Le Comex a décidé de consacrer une semaine par an à une « digital & innovation week » qui les a emmenés successivement depuis 2016 dans la Silicon Valley, en Inde, en Chine et leur a permis de découvrir divers écosystèmes d’innovation avec des retombées business concrètes à chaque voyage.

Une formation spécifique à l’intelligence artificielle (IA) a été créée pour les managers afin qu’ils prennent conscience que l’IA est une réalité concrète déjà omniprésente et qu’ils puissent lancer des programmes de mise en œuvre des technologies de l’IA dans leurs activités respectives.

Le Booster, laboratoire d’innovation digitale, incubateur et accélérateur de projets, a été lancé en 2017 dans un espace de 700 m2 à La Défense et a aussitôt rencontré un très grand succès.

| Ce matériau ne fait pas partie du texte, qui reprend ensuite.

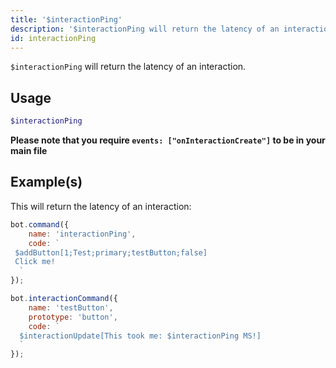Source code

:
 ```yaml
---
title: '$interactionPing'
description: '$interactionPing will return the latency of an interaction.'
id: interactionPing
---
```


`$interactionPing` will return the latency of an interaction.

## Usage

```php
$interactionPing
```

**Please note that you require `events: ["onInteractionCreate"]` to be in your main file**

## Example(s)

This will return the latency of an interaction:

```javascript
bot.command({
    name: 'interactionPing',
    code: `
 $addButton[1;Test;primary;testButton;false]
 Click me!
  `
});

bot.interactionCommand({
    name: 'testButton',
    prototype: 'button',
    code: `
  $interactionUpdate[This took me: $interactionPing MS!]
  `
});
```

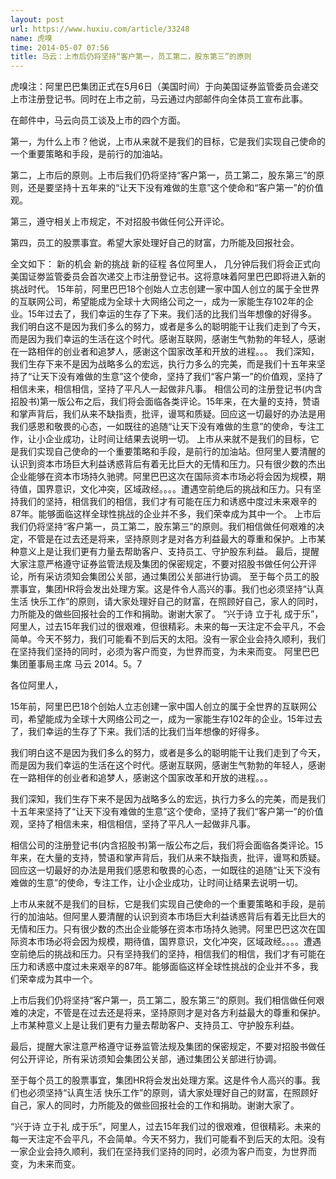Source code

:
 ```yaml
---
layout: post
url: https://www.huxiu.com/article/33248
name: 虎嗅
time: 2014-05-07 07:56
title: 马云：上市后仍将坚持“客户第一，员工第二，股东第三”的原则
---
```

虎嗅注：阿里巴巴集团正式在5月6日（美国时间）于向美国证券监管委员会递交上市注册登记书。同时在上市之前，马云通过内部邮件向全体员工宣布此事。

在邮件中，马云向员工谈及上市的四个方面。

第一，为什么上市？他说，上市从来就不是我们的目标，它是我们实现自己使命的一个重要策略和手段，是前行的加油站。

第二，上市后的原则。上市后我们仍将坚持“客户第一，员工第二，股东第三”的原则，还是要坚持十五年来的“让天下没有难做的生意”这个使命和“客户第一”的价值观。

第三，遵守相关上市规定，不对招股书做任何公开评论。

第四，员工的股票事宜。希望大家处理好自己的财富，力所能及回报社会。

全文如下： 新的机会 新的挑战 新的征程 各位阿里人， 几分钟后我们将会正式向美国证劵监管委员会首次递交上市注册登记书。这将意味着阿里巴巴即将进入新的挑战时代。 15年前，阿里巴巴18个创始人立志创建一家中国人创立的属于全世界的互联网公司，希望能成为全球十大网络公司之一，成为一家能生存102年的企业。15年过去了，我们幸运的生存了下来。我们活的比我们当年想像的好得多。 我们明白这不是因为我们多么的努力，或者是多么的聪明能干让我们走到了今天，而是因为我们幸运的生活在这个时代。感谢互联网，感谢生气勃勃的年轻人，感谢在一路相伴的创业者和追梦人，感谢这个国家改革和开放的进程。。。 我们深知，我们生存下来不是因为战略多么的宏远，执行力多么的完美，而是我们十五年来坚持了“让天下没有难做的生意”这个使命，坚持了我们“客户第一”的价值观，坚持了相信未来，相信相信，坚持了平凡人一起做非凡事。 相信公司的注册登记书(内含招股书)第一版公布之后，我们将会面临各类评论。15年来，在大量的支持，赞语和掌声背后，我们从来不缺指责，批评，谩骂和质疑。回应这一切最好的办法是用我们感恩和敬畏的心态，一如既往的追随“让天下没有难做的生意”的使命，专注工作，让小企业成功，让时间让结果去说明一切。 上市从来就不是我们的目标，它是我们实现自己使命的一个重要策略和手段，是前行的加油站。但阿里人要清醒的认识到资本市场巨大利益诱惑背后有着无比巨大的无情和压力。只有很少数的杰出企业能够在资本市场持久驰骋。阿里巴巴这次在国际资本市场必将会因为规模，期待值，国界意识，文化冲突，区域政经。。。。遭遇空前绝后的挑战和压力。只有坚持我们的坚持，相信我们的相信，我们才有可能在压力和诱惑中度过未来艰辛的87年。能够面临这样全球性挑战的企业并不多，我们荣幸成为其中一个。 上市后我们仍将坚持“客户第一，员工第二，股东第三”的原则。我们相信做任何艰难的决定，不管是在过去还是将来，坚持原则才是对各方利益最大的尊重和保护。上市某种意义上是让我们更有力量去帮助客户、支持员工、守护股东利益。 最后，提醒大家注意严格遵守证券监管法规及集团的保密规定，不要对招股书做任何公开评论，所有采访须知会集团公关部，通过集团公关部进行协调。 至于每个员工的股票事宜，集团HR将会发出处理方案。这是件令人高兴的事。我们也必须坚持“认真生活 快乐工作”的原则，请大家处理好自己的财富，在照顾好自己，家人的同时，力所能及的做些回报社会的工作和捐助。谢谢大家了。 “兴于诗 立于礼 成于乐”，阿里人，过去15年我们过的很艰难，但很精彩。未来的每一天注定不会平凡，不会简单。今天不努力，我们可能看不到后天的太阳。没有一家企业会持久顺利，我们在坚持我们坚持的同时，必须为客户而变，为世界而变，为未来而变。 阿里巴巴集团董事局主席 马云 2014。5。7

各位阿里人，

15年前，阿里巴巴18个创始人立志创建一家中国人创立的属于全世界的互联网公司，希望能成为全球十大网络公司之一，成为一家能生存102年的企业。15年过去了，我们幸运的生存了下来。我们活的比我们当年想像的好得多。

我们明白这不是因为我们多么的努力，或者是多么的聪明能干让我们走到了今天，而是因为我们幸运的生活在这个时代。感谢互联网，感谢生气勃勃的年轻人，感谢在一路相伴的创业者和追梦人，感谢这个国家改革和开放的进程。。。

我们深知，我们生存下来不是因为战略多么的宏远，执行力多么的完美，而是我们十五年来坚持了“让天下没有难做的生意”这个使命，坚持了我们“客户第一”的价值观，坚持了相信未来，相信相信，坚持了平凡人一起做非凡事。

相信公司的注册登记书(内含招股书)第一版公布之后，我们将会面临各类评论。15年来，在大量的支持，赞语和掌声背后，我们从来不缺指责，批评，谩骂和质疑。回应这一切最好的办法是用我们感恩和敬畏的心态，一如既往的追随“让天下没有难做的生意”的使命，专注工作，让小企业成功，让时间让结果去说明一切。

上市从来就不是我们的目标，它是我们实现自己使命的一个重要策略和手段，是前行的加油站。但阿里人要清醒的认识到资本市场巨大利益诱惑背后有着无比巨大的无情和压力。只有很少数的杰出企业能够在资本市场持久驰骋。阿里巴巴这次在国际资本市场必将会因为规模，期待值，国界意识，文化冲突，区域政经。。。。遭遇空前绝后的挑战和压力。只有坚持我们的坚持，相信我们的相信，我们才有可能在压力和诱惑中度过未来艰辛的87年。能够面临这样全球性挑战的企业并不多，我们荣幸成为其中一个。

上市后我们仍将坚持“客户第一，员工第二，股东第三”的原则。我们相信做任何艰难的决定，不管是在过去还是将来，坚持原则才是对各方利益最大的尊重和保护。上市某种意义上是让我们更有力量去帮助客户、支持员工、守护股东利益。

最后，提醒大家注意严格遵守证券监管法规及集团的保密规定，不要对招股书做任何公开评论，所有采访须知会集团公关部，通过集团公关部进行协调。

至于每个员工的股票事宜，集团HR将会发出处理方案。这是件令人高兴的事。我们也必须坚持“认真生活 快乐工作”的原则，请大家处理好自己的财富，在照顾好自己，家人的同时，力所能及的做些回报社会的工作和捐助。谢谢大家了。

“兴于诗 立于礼 成于乐”，阿里人，过去15年我们过的很艰难，但很精彩。未来的每一天注定不会平凡，不会简单。今天不努力，我们可能看不到后天的太阳。没有一家企业会持久顺利，我们在坚持我们坚持的同时，必须为客户而变，为世界而变，为未来而变。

Fort de cette dynamique, un autre Booster sera mis en service dans le centre technique et scientifique de Pau fin 2018. D’autres Boosters suivront.

Le Booster catalyse également le développement des relations avec l’écosystème des startups, via par exemple l’incubateur « Usine 4.0 » qui permet à des startups de tester leurs produits et solutions dans des conditions industrielles réelles. Plusieurs startups passées par cet incubateur sont devenues des fournisseurs à part entière de Total. Cet exemple ne constitue que la partie émergée du vaste ensemble des programmes menés par le Groupe avec des startups.

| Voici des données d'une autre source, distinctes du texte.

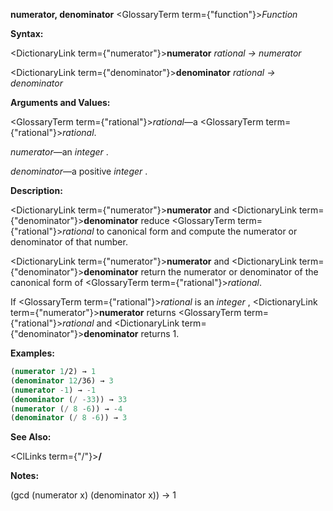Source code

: **numerator, denominator** <GlossaryTerm  term={"function"}><i>Function</i></GlossaryTerm> 



**Syntax:** 



<DictionaryLink  term={"numerator"}><b>numerator</b></DictionaryLink> *rational → numerator* 



<DictionaryLink  term={"denominator"}><b>denominator</b></DictionaryLink> *rational → denominator* 



**Arguments and Values:** 



<GlossaryTerm  term={"rational"}><i>rational</i></GlossaryTerm>—a <GlossaryTerm  term={"rational"}><i>rational</i></GlossaryTerm>. 



*numerator*—an *integer* . 



*denominator*—a positive *integer* . 



**Description:** 



<DictionaryLink  term={"numerator"}><b>numerator</b></DictionaryLink> and <DictionaryLink  term={"denominator"}><b>denominator</b></DictionaryLink> reduce <GlossaryTerm  term={"rational"}><i>rational</i></GlossaryTerm> to canonical form and compute the numerator or denominator of that number. 



<DictionaryLink  term={"numerator"}><b>numerator</b></DictionaryLink> and <DictionaryLink  term={"denominator"}><b>denominator</b></DictionaryLink> return the numerator or denominator of the canonical form of <GlossaryTerm  term={"rational"}><i>rational</i></GlossaryTerm>. 



If <GlossaryTerm  term={"rational"}><i>rational</i></GlossaryTerm> is an *integer* , <DictionaryLink  term={"numerator"}><b>numerator</b></DictionaryLink> returns <GlossaryTerm  term={"rational"}><i>rational</i></GlossaryTerm> and <DictionaryLink  term={"denominator"}><b>denominator</b></DictionaryLink> returns 1. 



**Examples:**
```lisp
(numerator 1/2) → 1 
(denominator 12/36) → 3 
(numerator -1) → -1 
(denominator (/ -33)) → 33 
(numerator (/ 8 -6)) → -4 
(denominator (/ 8 -6)) → 3 
```
**See Also:** 



<ClLinks  term={"/"}><b>/</b></ClLinks> 







 



 



**Notes:** 



(gcd (numerator x) (denominator x)) → 1 



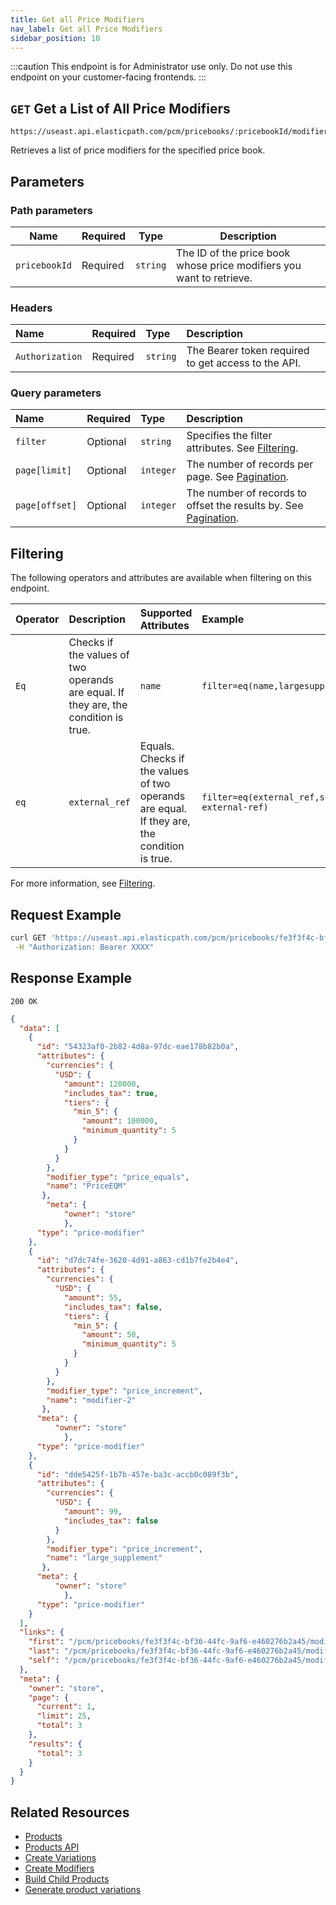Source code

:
 ```yaml
---
title: Get all Price Modifiers
nav_label: Get all Price Modifiers
sidebar_position: 10
---
```


:::caution
This endpoint is for Administrator use only. Do not use this endpoint on your customer-facing frontends.
:::

## `GET` Get a List of All Price Modifiers

```http
https://useast.api.elasticpath.com/pcm/pricebooks/:pricebookId/modifiers
```

Retrieves a list of price modifiers for the specified price book.

## Parameters

### Path parameters

| Name | Required | Type | Description |
| --- | --- | --- | --- |
| `pricebookId` | Required | `string` | The ID of the price book whose price modifiers you want to retrieve. |

### Headers

| Name | Required | Type | Description |
| :--- | :--- | :--- | :--- |
| `Authorization` | Required | `string` | The Bearer token required to get access to the API. |

### Query parameters

| Name           | Required | Type      | Description                                     |
|:---------------|:---------|:----------|:------------------------------------------------|
| `filter`| Optional | `string` | Specifies the filter attributes. See [Filtering](#filtering). |
| `page[limit]`  | Optional | `integer` | The number of records per page. See [Pagination](/docs/api-overview/pagination).                |
| `page[offset]` | Optional | `integer` | The number of records to offset the results by. See [Pagination](/docs/api-overview/pagination). |

## Filtering

The following operators and attributes are available when filtering on this endpoint.

| Operator | Description | Supported Attributes | Example |
|:--- |:--- |:--- |:--- |
| `Eq` | Checks if the values of two operands are equal. If they are, the condition is true. | `name`| `filter=eq(name,largesupplement)` |
| `eq` | `external_ref`  | Equals. Checks if the values of two operands are equal. If they are, the condition is true. | `filter=eq(external_ref,some-external-ref)` |

For more information, see [Filtering](/docs/api-overview/filtering).

## Request Example

```bash
curl GET 'https://useast.api.elasticpath.com/pcm/pricebooks/fe3f3f4c-bf36-44fc-9af6-e460276b2a45/modifiers' \
 -H "Authorization: Bearer XXXX"
```

## Response Example

`200 OK`

```json
{
  "data": [
    {
      "id": "54323af0-2b82-4d8a-97dc-eae178b82b0a",
      "attributes": {
        "currencies": {
          "USD": {
            "amount": 120000,
            "includes_tax": true,
            "tiers": {
              "min_5": {
                "amount": 100000,
                "minimum_quantity": 5
              }
            }
          }
        },
        "modifier_type": "price_equals",
        "name": "PriceEQM"
       },
        "meta": {
            "owner": "store"
            },
      "type": "price-modifier"
    },
    {
      "id": "d7dc74fe-3620-4d91-a863-cd1b7fe2b4e4",
      "attributes": {
        "currencies": {
          "USD": {
            "amount": 55,
            "includes_tax": false,
            "tiers": {
              "min_5": {
                "amount": 50,
                "minimum_quantity": 5
              }
            }
          }
        },
        "modifier_type": "price_increment",
        "name": "modifier-2"
       },
      "meta": {
          "owner": "store"
            },
      "type": "price-modifier"
    },
    {
      "id": "dde5425f-1b7b-457e-ba3c-accb0c089f3b",
      "attributes": {
        "currencies": {
          "USD": {
            "amount": 99,
            "includes_tax": false
          }
        },
        "modifier_type": "price_increment",
        "name": "large_supplement"
       },
      "meta": {
          "owner": "store"
            },
      "type": "price-modifier"
    }
  ],
  "links": {
    "first": "/pcm/pricebooks/fe3f3f4c-bf36-44fc-9af6-e460276b2a45/modifiers?page[offset]=0&page[limit]=25&",
    "last": "/pcm/pricebooks/fe3f3f4c-bf36-44fc-9af6-e460276b2a45/modifiers?page[offset]=0&page[limit]=25&",
    "self": "/pcm/pricebooks/fe3f3f4c-bf36-44fc-9af6-e460276b2a45/modifiers"
  },
  "meta": {
    "owner": "store",
    "page": {
      "current": 1,
      "limit": 25,
      "total": 3
    },
    "results": {
      "total": 3
    }
  }
}
```

## Related Resources

- [Products](/docs/pxm/products/pxm-products)
- [Products API](/docs/pxm/products/ep-pxm-products-api/pxm-products-api-overview)
- [Create Variations](/docs/pxm/products/pxm-product-variations/pxm-product-variations-api/create-variation)
- [Create Modifiers](/docs/pxm/products/pxm-product-variations/pxm-variation-modifiers-api/create-a-modifier)
- [Build Child Products](/docs/pxm/products/pxm-product-variations/child-products-api/build-child-products)
- [Generate product variations](/docs/pxm/products/pxm-product-variations/generate-pxm-variations)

Les outils de travail collaboratif, de travail en mobilité et de partage avec l’externe ont également été largement améliorés. Ainsi, le programme Lift visant à déployer la suite Office 365 de Microsoft a été mis en œuvre en 2018. Office 365 va bien au-delà d’une amélioration de la suite Office bien connue, car Office 365 contient des outils collaboratifs très puissants comme Teams qui permet d’améliorer considérablement le travail en équipe, grâce au partage de documents, à la co-édition en temps réel, aux capacités d’interactions adaptées (chat, appel vidéo, etc…) Adieu les révisions v25, v26 et v26.1 des documents envoyés par mail… Pour le déploiement d’un tel outil et son adoption effective, la dimension « accompagnement du changement » est primordiale.

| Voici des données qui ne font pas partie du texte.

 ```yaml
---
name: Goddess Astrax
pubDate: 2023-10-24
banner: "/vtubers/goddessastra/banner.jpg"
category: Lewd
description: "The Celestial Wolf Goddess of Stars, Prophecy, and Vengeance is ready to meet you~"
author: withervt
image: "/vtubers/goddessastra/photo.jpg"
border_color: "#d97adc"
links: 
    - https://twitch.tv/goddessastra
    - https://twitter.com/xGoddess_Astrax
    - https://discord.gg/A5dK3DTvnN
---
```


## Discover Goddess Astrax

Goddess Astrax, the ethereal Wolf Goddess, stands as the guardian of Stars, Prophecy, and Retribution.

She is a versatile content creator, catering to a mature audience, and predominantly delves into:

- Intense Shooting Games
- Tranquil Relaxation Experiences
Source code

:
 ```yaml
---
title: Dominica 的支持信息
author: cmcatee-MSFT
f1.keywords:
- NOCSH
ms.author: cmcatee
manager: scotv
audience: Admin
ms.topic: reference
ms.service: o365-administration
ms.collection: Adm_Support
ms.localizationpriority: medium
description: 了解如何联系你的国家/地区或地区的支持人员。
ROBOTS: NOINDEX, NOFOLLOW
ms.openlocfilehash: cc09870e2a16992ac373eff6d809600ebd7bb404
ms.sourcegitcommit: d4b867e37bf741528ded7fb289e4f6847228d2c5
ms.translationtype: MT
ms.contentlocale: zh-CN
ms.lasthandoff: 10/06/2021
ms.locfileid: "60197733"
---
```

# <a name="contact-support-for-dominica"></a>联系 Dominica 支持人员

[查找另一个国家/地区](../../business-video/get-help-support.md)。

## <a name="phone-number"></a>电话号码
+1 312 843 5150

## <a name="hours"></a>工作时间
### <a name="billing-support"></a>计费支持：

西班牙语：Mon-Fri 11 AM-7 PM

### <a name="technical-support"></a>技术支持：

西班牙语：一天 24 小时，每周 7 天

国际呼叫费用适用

Passons aux projets industriels, pour lesquels on citera trois exemples.

Deux partenariats majeurs ont été conclus en 2018, l’un avec Tata Consulting Services en Inde pour la création d’un centre d’innovation dédié aux technologies de la raffinerie 4.0, l’autre avec Google pour le développement des techniques d’intelligence artificielle appliquées au traitement d’images sismiques et à l’analyse sémantique de documents du domaine des géosciences. Ce partenariat avec Google est bien illustratif de la vitesse de la transformation digitale : l’idée d’un tel partenariat avec un acteur connu essentiellement pour son moteur de recherche et ses activités orientées grand public aurait été considérée assez peu crédible en 2015.

Toujours dans le domaine industriel, le programme TIM (Total Industrial Mobility) vise à équiper les opérateurs de raffineries ou de plateformes pétrolières de smartphones ou tablettes munies d’applications destinées à faciliter et simplifier leur travail, à améliorer la sécurité, réduire les risques d’erreur. Quarante sites seront équipés en 2018, là encore ce programme rencontre un vif succès du fait de l’implication des utilisateurs dans la phase de conception des applications et d’un effort important d’accompagnement lors des déploiements sur site.

Les technologies de plateformes digitales ont également permis à Total de faire évoluer son modèle de business et d’entrer sur des activités qui paraissaient peu accessibles il y a quelques années : c’est le cas de la vente de gaz et d’électricité aux particuliers. Grâce au rachat de Lampiris en 2016 puis de Direct Energie en 2018, Total est devenu le troisième acteur sur ce marché en France, ce qui permet au Groupe de préparer l’avenir dans un monde de l’énergie où le gaz et l’électricité sont appelés à jouer des rôles de plus en plus importants.En conclusion, la transformation digitale concerne toutes les activités de l’entreprise, opérationnelles ou fonctionnelles, et elle est au service de sa stratégie. Enfin, sa dimension humaine et culturelle doit être traitée avec la plus grande attention pour garantir que les nouveaux outils sont réellement adoptés et utilisés à la pleine mesure de leur potentiel.